What you have to do: With the pictures left out, write every entry down exactly.

== == ==

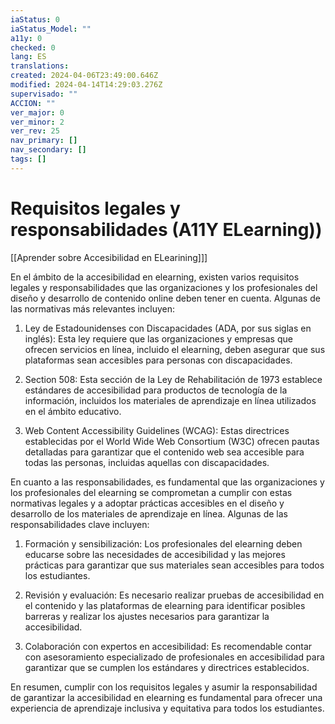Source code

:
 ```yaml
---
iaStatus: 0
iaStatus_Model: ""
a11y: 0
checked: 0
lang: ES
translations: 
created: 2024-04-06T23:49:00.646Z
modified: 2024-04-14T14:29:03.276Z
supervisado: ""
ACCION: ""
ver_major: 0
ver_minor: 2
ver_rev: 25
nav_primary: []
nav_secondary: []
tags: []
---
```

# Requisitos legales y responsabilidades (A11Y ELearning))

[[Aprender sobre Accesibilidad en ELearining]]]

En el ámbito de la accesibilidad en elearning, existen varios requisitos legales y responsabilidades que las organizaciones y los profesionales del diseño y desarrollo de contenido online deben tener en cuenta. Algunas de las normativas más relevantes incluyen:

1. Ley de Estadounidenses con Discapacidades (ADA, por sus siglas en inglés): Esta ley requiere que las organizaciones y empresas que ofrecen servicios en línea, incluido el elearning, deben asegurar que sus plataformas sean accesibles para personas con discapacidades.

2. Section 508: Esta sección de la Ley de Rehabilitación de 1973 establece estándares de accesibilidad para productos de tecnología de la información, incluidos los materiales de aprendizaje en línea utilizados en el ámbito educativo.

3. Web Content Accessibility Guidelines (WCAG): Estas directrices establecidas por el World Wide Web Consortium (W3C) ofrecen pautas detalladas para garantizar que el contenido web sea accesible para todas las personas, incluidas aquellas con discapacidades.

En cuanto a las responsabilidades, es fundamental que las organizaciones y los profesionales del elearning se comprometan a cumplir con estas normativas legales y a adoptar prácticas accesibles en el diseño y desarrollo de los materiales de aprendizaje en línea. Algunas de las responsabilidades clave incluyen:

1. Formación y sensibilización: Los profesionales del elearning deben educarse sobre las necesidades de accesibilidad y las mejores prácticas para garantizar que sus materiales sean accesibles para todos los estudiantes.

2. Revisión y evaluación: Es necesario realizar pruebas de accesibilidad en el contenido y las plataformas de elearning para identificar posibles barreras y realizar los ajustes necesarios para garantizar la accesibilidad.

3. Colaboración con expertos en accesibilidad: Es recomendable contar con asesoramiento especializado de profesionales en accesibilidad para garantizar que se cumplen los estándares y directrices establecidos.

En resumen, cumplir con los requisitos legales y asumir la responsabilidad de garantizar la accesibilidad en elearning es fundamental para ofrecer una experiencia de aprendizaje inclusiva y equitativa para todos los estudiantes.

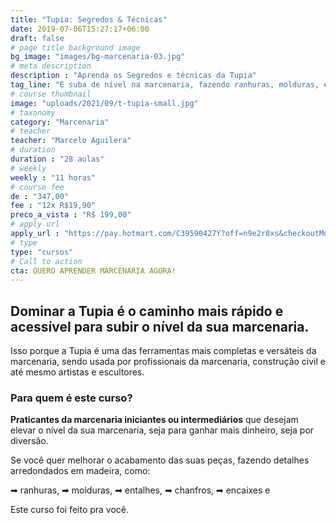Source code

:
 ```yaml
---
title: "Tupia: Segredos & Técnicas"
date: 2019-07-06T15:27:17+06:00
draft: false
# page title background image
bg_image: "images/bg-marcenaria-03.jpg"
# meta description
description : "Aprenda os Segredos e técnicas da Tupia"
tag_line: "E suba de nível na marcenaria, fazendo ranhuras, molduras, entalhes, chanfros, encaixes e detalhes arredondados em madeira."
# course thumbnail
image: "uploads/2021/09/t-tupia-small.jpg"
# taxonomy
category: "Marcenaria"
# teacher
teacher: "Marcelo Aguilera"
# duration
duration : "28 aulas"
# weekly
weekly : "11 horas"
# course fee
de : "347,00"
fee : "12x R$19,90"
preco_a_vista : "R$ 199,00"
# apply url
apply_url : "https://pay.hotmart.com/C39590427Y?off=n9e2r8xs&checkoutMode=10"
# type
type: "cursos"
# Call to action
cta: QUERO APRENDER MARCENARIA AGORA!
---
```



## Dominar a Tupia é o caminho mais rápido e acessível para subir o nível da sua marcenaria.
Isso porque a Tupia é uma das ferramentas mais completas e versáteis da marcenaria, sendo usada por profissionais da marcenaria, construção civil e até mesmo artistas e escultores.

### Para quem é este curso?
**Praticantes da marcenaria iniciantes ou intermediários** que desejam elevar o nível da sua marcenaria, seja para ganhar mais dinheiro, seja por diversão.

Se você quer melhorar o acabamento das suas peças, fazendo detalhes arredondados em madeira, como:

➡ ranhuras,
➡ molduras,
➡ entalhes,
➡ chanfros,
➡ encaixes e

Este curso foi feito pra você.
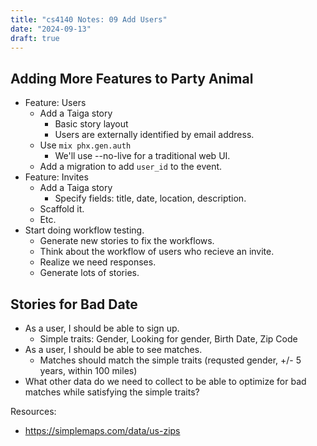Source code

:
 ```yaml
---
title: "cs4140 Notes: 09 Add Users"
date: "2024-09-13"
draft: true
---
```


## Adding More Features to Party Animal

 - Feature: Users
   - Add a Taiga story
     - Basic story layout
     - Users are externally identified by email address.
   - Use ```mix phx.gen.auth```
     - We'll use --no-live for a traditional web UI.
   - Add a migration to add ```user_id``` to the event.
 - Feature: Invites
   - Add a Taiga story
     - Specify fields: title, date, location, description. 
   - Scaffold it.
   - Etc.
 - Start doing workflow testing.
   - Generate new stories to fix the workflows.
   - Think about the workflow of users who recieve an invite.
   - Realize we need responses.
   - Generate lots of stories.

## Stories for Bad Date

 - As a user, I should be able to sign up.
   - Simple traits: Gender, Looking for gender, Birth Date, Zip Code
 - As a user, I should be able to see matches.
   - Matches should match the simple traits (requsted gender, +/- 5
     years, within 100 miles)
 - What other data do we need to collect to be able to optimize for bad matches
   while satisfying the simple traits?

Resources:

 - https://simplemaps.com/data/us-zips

== == ==

Problem solution:
Source code

:
 ```yaml
---
iaStatus: 0
iaStatus_Model: ""
a11y: 0
checked: 0
lang: ES
translations: 
created: 2024-04-06T23:49:00.646Z
modified: 2024-04-14T14:29:03.276Z
supervisado: ""
ACCION: ""
ver_major: 0
ver_minor: 2
ver_rev: 25
nav_primary: []
nav_secondary: []
tags: []
---
```

# Requisitos legales y responsabilidades (A11Y ELearning))

[[Aprender sobre Accesibilidad en ELearining]]]

En el ámbito de la accesibilidad en elearning, existen varios requisitos legales y responsabilidades que las organizaciones y los profesionales del diseño y desarrollo de contenido online deben tener en cuenta. Algunas de las normativas más relevantes incluyen:

1. Ley de Estadounidenses con Discapacidades (ADA, por sus siglas en inglés): Esta ley requiere que las organizaciones y empresas que ofrecen servicios en línea, incluido el elearning, deben asegurar que sus plataformas sean accesibles para personas con discapacidades.

2. Section 508: Esta sección de la Ley de Rehabilitación de 1973 establece estándares de accesibilidad para productos de tecnología de la información, incluidos los materiales de aprendizaje en línea utilizados en el ámbito educativo.

3. Web Content Accessibility Guidelines (WCAG): Estas directrices establecidas por el World Wide Web Consortium (W3C) ofrecen pautas detalladas para garantizar que el contenido web sea accesible para todas las personas, incluidas aquellas con discapacidades.

En cuanto a las responsabilidades, es fundamental que las organizaciones y los profesionales del elearning se comprometan a cumplir con estas normativas legales y a adoptar prácticas accesibles en el diseño y desarrollo de los materiales de aprendizaje en línea. Algunas de las responsabilidades clave incluyen:

1. Formación y sensibilización: Los profesionales del elearning deben educarse sobre las necesidades de accesibilidad y las mejores prácticas para garantizar que sus materiales sean accesibles para todos los estudiantes.

2. Revisión y evaluación: Es necesario realizar pruebas de accesibilidad en el contenido y las plataformas de elearning para identificar posibles barreras y realizar los ajustes necesarios para garantizar la accesibilidad.

3. Colaboración con expertos en accesibilidad: Es recomendable contar con asesoramiento especializado de profesionales en accesibilidad para garantizar que se cumplen los estándares y directrices establecidos.

En resumen, cumplir con los requisitos legales y asumir la responsabilidad de garantizar la accesibilidad en elearning es fundamental para ofrecer una experiencia de aprendizaje inclusiva y equitativa para todos los estudiantes.

Source code

:
 ```yaml
---
title: "Tupia: Segredos & Técnicas"
date: 2019-07-06T15:27:17+06:00
draft: false
# page title background image
bg_image: "images/bg-marcenaria-03.jpg"
# meta description
description : "Aprenda os Segredos e técnicas da Tupia"
tag_line: "E suba de nível na marcenaria, fazendo ranhuras, molduras, entalhes, chanfros, encaixes e detalhes arredondados em madeira."
# course thumbnail
image: "uploads/2021/09/t-tupia-small.jpg"
# taxonomy
category: "Marcenaria"
# teacher
teacher: "Marcelo Aguilera"
# duration
duration : "28 aulas"
# weekly
weekly : "11 horas"
# course fee
de : "347,00"
fee : "12x R$19,90"
preco_a_vista : "R$ 199,00"
# apply url
apply_url : "https://pay.hotmart.com/C39590427Y?off=n9e2r8xs&checkoutMode=10"
# type
type: "cursos"
# Call to action
cta: QUERO APRENDER MARCENARIA AGORA!
---
```



## Dominar a Tupia é o caminho mais rápido e acessível para subir o nível da sua marcenaria.
Isso porque a Tupia é uma das ferramentas mais completas e versáteis da marcenaria, sendo usada por profissionais da marcenaria, construção civil e até mesmo artistas e escultores.

### Para quem é este curso?
**Praticantes da marcenaria iniciantes ou intermediários** que desejam elevar o nível da sua marcenaria, seja para ganhar mais dinheiro, seja por diversão.

Se você quer melhorar o acabamento das suas peças, fazendo detalhes arredondados em madeira, como:

➡ ranhuras,
➡ molduras,
➡ entalhes,
➡ chanfros,
➡ encaixes e

Este curso foi feito pra você.
Source code

:
 ```yaml
---
title: "cs4140 Notes: 09 Add Users"
date: "2024-09-13"
draft: true
---
```


## Adding More Features to Party Animal

 - Feature: Users
   - Add a Taiga story
     - Basic story layout
     - Users are externally identified by email address.
   - Use ```mix phx.gen.auth```
     - We'll use --no-live for a traditional web UI.
   - Add a migration to add ```user_id``` to the event.
 - Feature: Invites
   - Add a Taiga story
     - Specify fields: title, date, location, description. 
   - Scaffold it.
   - Etc.
 - Start doing workflow testing.
   - Generate new stories to fix the workflows.
   - Think about the workflow of users who recieve an invite.
   - Realize we need responses.
   - Generate lots of stories.

## Stories for Bad Date

 - As a user, I should be able to sign up.
   - Simple traits: Gender, Looking for gender, Birth Date, Zip Code
 - As a user, I should be able to see matches.
   - Matches should match the simple traits (requsted gender, +/- 5
     years, within 100 miles)
 - What other data do we need to collect to be able to optimize for bad matches
   while satisfying the simple traits?

Resources:

 - https://simplemaps.com/data/us-zips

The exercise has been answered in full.